After the 2010 season, Riddell was released from the last year of his contract so that he could return to Australia to tend to his ill mother.

==Sydney Roosters==
After his release from Wigan in 2010, Riddell made his return to NRL for the 2011 season, this time with the Sydney Roosters, the club he had represented at a junior level in the SG Ball and Presidents Cup competitions.
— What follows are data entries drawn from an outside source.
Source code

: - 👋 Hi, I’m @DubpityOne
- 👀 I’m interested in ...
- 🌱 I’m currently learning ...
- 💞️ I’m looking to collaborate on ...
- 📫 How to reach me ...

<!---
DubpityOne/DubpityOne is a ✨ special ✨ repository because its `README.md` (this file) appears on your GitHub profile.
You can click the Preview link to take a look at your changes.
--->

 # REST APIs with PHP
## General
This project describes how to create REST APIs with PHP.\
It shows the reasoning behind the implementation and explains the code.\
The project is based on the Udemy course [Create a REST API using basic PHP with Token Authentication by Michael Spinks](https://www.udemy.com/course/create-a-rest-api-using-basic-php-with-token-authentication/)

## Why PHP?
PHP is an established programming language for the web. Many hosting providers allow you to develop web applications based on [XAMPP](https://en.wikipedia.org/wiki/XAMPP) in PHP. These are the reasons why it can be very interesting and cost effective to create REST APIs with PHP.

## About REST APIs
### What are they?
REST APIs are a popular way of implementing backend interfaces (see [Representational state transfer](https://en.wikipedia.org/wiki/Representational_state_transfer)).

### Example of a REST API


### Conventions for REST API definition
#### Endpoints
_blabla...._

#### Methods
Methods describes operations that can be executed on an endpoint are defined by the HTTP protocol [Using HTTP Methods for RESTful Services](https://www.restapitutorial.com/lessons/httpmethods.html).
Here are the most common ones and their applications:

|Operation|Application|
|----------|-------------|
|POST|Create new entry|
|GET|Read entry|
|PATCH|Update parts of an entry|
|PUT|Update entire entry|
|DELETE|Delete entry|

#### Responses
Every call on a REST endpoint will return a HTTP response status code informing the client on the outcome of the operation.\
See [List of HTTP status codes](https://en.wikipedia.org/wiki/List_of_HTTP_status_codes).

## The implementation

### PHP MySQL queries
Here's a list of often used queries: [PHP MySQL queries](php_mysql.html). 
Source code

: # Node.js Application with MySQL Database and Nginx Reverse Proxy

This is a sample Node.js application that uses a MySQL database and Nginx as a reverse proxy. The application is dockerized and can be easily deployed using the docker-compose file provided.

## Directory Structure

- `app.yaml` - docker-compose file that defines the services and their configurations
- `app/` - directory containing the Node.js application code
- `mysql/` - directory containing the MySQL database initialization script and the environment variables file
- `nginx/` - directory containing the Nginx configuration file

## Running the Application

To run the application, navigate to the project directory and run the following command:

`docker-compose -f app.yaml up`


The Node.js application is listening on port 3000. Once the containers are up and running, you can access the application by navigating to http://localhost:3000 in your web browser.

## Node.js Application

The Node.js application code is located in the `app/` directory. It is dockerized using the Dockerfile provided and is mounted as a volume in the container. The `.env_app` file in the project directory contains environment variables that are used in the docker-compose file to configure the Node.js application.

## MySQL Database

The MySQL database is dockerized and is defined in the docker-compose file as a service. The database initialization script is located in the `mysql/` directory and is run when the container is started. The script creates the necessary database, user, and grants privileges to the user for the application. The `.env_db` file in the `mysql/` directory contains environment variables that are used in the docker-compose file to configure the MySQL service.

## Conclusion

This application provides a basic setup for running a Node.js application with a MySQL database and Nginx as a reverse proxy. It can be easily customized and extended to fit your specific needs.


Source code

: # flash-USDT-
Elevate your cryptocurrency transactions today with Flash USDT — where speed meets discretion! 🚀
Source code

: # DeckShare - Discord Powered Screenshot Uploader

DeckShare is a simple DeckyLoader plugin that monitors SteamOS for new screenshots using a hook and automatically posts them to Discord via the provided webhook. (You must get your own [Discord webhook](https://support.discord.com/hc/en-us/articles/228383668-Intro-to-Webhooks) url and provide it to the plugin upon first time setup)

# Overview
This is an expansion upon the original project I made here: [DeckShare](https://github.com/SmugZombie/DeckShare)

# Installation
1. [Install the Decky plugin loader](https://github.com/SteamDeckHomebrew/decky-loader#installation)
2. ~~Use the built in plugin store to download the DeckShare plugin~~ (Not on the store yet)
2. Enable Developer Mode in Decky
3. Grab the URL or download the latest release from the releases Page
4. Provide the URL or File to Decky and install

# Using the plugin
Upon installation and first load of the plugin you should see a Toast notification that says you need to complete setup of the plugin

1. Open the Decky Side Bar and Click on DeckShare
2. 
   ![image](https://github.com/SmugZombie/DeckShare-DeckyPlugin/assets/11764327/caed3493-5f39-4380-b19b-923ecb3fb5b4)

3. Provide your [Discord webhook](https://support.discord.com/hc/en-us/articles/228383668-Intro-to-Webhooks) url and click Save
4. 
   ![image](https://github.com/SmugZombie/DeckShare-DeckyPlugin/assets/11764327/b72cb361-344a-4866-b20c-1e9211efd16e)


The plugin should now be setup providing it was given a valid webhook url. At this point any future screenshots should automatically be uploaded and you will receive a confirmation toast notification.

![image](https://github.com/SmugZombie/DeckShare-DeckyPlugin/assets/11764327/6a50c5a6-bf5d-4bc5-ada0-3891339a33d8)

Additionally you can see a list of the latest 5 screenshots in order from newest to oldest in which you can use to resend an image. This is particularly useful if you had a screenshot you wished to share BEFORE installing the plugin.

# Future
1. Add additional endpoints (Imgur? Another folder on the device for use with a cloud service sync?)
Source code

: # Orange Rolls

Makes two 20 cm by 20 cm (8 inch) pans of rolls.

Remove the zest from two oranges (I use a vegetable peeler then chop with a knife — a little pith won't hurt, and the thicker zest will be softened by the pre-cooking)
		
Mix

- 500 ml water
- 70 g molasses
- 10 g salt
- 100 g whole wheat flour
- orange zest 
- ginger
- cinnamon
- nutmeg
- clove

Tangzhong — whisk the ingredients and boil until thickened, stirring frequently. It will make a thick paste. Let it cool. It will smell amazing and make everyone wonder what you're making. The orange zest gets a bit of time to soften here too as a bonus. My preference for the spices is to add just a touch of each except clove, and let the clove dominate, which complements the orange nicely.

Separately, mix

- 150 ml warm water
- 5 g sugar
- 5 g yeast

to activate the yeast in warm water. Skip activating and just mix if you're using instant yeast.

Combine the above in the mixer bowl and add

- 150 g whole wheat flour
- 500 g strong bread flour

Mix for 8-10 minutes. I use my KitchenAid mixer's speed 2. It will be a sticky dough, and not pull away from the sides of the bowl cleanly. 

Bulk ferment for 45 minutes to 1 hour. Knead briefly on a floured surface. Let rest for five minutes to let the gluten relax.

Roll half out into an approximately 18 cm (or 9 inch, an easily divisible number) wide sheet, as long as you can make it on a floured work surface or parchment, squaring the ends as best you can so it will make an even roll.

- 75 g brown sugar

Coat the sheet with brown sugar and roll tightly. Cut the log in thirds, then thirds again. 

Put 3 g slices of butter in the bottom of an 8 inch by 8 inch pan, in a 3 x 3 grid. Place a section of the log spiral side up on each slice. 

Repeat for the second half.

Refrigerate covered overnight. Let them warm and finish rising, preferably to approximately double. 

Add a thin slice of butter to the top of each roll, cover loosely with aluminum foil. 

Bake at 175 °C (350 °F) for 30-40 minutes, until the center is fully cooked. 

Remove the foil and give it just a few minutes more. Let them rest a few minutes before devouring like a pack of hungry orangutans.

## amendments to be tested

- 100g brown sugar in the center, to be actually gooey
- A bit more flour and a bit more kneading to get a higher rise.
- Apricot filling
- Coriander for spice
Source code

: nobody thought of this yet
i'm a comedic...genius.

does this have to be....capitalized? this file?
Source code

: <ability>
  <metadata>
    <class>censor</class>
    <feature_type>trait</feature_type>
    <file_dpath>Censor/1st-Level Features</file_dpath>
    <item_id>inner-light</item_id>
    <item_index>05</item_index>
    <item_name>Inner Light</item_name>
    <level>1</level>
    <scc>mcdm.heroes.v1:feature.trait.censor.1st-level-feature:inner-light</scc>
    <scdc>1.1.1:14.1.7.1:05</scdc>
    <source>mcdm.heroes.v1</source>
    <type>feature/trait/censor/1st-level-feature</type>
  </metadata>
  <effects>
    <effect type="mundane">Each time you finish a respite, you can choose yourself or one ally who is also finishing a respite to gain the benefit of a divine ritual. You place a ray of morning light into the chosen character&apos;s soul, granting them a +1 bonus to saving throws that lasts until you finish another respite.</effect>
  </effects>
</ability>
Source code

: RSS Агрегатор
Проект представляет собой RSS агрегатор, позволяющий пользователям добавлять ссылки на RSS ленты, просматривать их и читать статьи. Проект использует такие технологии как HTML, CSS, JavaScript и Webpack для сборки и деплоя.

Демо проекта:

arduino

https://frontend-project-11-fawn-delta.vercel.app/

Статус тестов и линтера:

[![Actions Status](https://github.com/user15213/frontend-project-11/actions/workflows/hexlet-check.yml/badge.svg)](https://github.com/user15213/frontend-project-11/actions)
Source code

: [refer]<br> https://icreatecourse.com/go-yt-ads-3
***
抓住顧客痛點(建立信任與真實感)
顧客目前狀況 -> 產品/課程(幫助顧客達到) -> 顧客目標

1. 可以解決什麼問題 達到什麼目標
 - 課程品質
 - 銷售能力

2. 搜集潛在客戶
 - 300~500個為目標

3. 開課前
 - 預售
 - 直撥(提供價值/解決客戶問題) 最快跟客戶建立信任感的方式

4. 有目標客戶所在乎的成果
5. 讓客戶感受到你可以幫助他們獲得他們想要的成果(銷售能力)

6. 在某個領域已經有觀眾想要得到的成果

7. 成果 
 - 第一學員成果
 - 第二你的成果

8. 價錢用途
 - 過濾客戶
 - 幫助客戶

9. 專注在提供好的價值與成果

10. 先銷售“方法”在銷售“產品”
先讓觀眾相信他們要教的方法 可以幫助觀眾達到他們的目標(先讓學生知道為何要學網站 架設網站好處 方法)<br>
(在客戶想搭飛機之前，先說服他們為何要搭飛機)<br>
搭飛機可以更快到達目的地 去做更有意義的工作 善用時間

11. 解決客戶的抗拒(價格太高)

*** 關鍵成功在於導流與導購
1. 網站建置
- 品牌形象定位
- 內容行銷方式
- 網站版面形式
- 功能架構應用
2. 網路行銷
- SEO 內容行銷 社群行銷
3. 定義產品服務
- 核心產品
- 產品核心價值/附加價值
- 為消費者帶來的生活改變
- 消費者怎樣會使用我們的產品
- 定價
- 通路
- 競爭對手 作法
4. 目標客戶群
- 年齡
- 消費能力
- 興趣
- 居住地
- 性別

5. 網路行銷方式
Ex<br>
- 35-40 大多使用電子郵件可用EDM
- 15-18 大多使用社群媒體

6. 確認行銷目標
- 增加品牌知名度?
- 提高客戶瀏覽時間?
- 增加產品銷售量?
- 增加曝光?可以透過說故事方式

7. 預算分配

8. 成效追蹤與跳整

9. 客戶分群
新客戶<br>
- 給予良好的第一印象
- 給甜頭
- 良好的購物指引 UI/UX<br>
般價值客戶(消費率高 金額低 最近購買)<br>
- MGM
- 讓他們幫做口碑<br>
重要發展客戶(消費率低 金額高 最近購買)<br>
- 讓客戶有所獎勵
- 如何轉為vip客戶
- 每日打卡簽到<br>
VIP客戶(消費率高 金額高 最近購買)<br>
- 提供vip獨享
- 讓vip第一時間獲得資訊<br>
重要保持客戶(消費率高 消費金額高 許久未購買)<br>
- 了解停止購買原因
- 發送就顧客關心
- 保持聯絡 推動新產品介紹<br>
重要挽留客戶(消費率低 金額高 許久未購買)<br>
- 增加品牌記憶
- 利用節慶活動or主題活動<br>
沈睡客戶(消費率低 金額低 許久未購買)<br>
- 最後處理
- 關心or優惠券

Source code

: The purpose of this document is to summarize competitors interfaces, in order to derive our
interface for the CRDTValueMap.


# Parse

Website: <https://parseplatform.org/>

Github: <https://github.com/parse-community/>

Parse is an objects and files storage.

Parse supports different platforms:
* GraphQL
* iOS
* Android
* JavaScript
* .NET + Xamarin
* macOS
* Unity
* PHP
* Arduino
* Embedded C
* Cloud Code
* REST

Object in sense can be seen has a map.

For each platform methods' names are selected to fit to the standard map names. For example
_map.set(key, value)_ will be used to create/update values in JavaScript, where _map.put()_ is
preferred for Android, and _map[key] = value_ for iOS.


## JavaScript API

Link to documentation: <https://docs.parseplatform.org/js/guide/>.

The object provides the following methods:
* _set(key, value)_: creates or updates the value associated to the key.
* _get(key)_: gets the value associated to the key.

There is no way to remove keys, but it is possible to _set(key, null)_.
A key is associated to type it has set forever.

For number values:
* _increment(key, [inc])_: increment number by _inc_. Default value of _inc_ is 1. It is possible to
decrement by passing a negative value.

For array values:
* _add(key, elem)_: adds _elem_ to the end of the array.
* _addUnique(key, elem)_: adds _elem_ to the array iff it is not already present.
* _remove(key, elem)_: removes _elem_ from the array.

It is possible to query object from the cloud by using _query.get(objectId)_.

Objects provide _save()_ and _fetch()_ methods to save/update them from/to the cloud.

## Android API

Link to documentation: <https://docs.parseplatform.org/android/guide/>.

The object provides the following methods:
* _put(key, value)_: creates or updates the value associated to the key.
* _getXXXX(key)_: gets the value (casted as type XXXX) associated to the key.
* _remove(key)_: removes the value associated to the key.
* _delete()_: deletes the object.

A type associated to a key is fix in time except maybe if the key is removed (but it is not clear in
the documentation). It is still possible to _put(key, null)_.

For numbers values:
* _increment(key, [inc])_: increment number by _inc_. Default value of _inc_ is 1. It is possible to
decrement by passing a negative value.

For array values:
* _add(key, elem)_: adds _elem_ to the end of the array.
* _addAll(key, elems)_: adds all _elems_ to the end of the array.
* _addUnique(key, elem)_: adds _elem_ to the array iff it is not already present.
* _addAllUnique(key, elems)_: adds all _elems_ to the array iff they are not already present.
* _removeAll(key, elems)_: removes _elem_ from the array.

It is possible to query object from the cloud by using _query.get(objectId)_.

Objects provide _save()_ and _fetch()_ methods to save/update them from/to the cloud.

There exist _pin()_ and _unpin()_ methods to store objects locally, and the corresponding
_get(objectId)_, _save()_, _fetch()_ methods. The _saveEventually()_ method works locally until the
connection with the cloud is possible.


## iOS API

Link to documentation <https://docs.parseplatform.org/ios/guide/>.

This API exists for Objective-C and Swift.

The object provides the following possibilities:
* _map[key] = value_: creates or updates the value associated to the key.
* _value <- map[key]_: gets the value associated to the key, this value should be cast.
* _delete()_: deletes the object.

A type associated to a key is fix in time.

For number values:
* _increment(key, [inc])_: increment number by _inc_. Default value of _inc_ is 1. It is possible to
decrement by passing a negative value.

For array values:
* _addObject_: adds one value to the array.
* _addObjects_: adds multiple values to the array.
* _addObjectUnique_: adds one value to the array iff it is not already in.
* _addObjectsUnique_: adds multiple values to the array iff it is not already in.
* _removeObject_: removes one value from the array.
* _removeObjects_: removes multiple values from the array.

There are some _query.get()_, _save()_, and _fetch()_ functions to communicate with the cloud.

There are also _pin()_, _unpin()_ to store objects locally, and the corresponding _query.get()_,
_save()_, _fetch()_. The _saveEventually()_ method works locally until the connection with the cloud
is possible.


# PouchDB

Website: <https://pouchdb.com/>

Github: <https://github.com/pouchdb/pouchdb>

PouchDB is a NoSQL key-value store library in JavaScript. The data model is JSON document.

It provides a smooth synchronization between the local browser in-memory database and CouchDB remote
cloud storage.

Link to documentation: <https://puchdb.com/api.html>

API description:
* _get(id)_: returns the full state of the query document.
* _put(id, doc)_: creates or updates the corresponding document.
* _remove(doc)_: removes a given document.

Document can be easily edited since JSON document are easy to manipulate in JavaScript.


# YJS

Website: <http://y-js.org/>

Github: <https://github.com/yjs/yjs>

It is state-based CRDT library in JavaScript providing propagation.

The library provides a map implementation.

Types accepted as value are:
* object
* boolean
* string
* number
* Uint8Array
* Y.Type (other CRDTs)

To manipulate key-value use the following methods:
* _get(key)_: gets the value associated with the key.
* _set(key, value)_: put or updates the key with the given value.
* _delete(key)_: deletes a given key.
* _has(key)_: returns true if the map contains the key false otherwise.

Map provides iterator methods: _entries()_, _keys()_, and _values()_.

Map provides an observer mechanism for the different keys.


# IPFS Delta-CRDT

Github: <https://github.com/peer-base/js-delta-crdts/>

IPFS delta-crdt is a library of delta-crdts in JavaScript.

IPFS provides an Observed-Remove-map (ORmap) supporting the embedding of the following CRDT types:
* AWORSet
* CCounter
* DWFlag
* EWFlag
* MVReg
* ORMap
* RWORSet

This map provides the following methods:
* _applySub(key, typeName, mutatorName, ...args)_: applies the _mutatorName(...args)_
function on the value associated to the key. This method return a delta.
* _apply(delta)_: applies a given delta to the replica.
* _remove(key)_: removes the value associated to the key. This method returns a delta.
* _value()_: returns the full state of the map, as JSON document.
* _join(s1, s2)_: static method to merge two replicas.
Riddell was poised to sign with the Wests Tigers, however Tigers coach Tim Sheens made it clear that Riddell was unlikely to get much game time with the first grade side, barring injury, rep duties or suspension of star hooker Robbie Farah. Linking to the Roosters ensured Riddell would reunite with Brian Smith, whom he played under at the Eels for one and a half seasons.

Also in 2011, Riddell was recruited by the Sydney Morning Herald to write a weekly column. It was published for that year only.

Riddell announced his retirement in June 2011.

==Post-playing career==
In 2012, Riddell was simultaneously coach of the Australian women's team and the Sydney Roosters SG Ball Cup side. He was also playing for The Oaks in the Group 6 country competition.

Riddell is currently a commentator for Sydney radio station 2GB as well as co-hosting Macquarie Sports Radio breakfast show with fellow 2GB commentator Mark Levy.

Riddell is married to Carly and has 3 children.